Saved entries
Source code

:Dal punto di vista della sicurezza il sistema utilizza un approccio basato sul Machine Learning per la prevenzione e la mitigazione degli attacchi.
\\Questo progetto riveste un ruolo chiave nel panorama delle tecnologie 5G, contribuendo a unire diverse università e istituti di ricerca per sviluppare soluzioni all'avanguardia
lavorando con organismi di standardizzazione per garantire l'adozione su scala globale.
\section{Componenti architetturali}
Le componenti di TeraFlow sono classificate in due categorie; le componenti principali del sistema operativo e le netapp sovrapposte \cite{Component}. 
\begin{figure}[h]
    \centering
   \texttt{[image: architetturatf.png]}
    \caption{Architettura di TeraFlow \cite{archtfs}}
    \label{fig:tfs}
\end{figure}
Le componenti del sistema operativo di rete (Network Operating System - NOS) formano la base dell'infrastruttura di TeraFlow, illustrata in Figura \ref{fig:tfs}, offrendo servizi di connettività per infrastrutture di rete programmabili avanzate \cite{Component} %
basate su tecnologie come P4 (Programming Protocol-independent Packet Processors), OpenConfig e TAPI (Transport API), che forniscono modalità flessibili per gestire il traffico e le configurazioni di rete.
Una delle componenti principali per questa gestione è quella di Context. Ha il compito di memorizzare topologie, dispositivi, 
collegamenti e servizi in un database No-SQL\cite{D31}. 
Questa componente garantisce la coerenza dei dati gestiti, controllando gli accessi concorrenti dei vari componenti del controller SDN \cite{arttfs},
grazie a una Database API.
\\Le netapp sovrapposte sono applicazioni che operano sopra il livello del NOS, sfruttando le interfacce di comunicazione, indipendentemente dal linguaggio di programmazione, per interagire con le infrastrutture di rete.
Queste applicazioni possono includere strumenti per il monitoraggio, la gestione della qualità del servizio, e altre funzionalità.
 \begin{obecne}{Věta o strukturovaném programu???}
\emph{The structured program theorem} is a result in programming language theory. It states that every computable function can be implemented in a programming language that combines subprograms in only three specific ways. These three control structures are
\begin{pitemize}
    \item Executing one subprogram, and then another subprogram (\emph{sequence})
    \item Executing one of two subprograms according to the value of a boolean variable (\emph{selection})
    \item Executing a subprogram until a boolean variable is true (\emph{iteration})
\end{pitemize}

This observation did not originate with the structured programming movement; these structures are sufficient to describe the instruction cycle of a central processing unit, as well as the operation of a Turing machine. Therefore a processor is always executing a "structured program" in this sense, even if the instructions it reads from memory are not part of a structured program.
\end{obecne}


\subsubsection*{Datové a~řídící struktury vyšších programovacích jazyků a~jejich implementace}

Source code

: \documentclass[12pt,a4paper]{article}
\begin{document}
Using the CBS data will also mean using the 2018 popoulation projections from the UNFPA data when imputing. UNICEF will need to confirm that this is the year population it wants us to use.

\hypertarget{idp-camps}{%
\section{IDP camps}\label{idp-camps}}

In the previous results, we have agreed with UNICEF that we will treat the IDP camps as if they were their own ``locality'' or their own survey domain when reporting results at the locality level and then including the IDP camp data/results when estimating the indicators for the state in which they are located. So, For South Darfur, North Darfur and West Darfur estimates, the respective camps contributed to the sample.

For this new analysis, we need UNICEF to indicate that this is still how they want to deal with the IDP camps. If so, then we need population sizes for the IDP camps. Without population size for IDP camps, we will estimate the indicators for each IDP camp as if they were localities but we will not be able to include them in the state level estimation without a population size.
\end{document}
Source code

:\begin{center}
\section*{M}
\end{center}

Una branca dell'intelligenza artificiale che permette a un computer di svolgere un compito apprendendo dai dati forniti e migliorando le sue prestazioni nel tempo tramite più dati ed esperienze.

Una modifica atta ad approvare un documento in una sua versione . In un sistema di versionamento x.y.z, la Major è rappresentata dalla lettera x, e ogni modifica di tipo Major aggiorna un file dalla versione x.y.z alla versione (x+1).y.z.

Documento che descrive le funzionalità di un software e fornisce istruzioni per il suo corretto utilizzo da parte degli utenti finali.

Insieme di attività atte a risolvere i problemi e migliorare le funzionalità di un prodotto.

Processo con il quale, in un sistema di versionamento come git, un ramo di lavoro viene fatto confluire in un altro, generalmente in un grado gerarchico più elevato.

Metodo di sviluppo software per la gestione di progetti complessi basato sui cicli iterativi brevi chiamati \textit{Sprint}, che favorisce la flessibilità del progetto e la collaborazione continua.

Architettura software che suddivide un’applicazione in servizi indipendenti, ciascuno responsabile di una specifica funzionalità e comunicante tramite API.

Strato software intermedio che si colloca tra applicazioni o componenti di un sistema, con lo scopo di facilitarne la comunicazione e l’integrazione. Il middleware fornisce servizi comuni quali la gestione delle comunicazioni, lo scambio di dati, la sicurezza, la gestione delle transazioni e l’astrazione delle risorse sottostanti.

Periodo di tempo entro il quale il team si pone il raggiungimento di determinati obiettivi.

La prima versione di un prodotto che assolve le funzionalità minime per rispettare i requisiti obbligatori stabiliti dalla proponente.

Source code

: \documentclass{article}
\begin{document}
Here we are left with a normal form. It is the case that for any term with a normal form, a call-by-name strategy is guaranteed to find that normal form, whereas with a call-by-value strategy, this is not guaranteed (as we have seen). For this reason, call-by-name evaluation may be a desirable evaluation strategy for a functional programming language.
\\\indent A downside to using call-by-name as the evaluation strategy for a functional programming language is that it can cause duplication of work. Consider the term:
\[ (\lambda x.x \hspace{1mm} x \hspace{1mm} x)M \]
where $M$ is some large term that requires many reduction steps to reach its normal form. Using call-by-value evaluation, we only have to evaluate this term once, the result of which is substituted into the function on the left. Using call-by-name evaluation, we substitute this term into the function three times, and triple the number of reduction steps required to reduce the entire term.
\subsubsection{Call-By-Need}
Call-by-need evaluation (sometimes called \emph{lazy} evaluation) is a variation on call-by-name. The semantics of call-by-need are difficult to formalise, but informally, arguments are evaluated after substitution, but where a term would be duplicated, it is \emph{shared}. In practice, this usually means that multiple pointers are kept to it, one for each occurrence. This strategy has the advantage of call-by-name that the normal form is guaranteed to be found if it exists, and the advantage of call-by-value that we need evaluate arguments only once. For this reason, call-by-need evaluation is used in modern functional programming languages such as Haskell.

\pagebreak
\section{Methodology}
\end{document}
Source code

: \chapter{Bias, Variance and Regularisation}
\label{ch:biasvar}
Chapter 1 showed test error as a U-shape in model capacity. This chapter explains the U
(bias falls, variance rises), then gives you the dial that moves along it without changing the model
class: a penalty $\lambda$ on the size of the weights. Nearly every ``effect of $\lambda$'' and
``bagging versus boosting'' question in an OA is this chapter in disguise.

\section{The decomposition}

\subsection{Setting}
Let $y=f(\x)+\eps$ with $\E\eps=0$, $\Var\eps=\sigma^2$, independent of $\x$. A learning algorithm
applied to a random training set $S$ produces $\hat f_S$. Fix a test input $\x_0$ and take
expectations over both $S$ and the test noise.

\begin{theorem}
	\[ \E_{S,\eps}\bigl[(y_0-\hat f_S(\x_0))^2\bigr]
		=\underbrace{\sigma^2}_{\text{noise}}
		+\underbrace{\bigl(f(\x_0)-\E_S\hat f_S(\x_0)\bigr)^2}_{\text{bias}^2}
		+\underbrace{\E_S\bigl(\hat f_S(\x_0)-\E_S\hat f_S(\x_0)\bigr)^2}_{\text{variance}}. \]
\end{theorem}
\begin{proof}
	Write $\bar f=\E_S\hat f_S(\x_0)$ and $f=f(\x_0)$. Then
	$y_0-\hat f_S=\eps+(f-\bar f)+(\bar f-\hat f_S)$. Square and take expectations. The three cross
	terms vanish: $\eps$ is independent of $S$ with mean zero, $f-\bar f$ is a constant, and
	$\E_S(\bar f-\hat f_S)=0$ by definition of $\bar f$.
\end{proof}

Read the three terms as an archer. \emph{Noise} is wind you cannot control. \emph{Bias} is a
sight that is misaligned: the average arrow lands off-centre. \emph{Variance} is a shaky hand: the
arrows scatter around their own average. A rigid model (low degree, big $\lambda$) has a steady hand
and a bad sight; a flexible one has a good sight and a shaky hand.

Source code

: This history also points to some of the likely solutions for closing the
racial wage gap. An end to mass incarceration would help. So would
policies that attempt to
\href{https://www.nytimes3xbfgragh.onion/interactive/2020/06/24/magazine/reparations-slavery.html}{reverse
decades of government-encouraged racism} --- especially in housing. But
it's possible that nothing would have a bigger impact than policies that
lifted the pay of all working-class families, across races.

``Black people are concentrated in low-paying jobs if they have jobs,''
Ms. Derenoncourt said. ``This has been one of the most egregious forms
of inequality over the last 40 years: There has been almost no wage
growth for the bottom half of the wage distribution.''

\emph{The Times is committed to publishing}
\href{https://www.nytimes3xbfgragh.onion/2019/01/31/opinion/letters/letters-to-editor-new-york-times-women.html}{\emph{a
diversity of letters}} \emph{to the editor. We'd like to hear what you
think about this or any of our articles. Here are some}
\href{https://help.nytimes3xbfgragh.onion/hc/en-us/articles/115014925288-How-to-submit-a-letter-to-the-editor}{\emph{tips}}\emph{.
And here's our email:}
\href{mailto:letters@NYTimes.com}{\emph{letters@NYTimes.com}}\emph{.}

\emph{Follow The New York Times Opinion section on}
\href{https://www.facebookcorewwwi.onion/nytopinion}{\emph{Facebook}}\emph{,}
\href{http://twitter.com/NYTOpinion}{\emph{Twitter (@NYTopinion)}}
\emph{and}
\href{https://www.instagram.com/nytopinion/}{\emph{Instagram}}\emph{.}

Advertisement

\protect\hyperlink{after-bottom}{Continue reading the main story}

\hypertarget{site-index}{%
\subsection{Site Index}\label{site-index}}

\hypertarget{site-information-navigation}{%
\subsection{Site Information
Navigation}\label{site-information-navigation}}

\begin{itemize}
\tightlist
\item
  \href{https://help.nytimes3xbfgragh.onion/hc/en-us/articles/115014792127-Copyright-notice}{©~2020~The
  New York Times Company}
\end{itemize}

*TASK ITEM:* State the count of lines in the data holding the word "wage", adding nothing to it.

*RESPONSE:* 3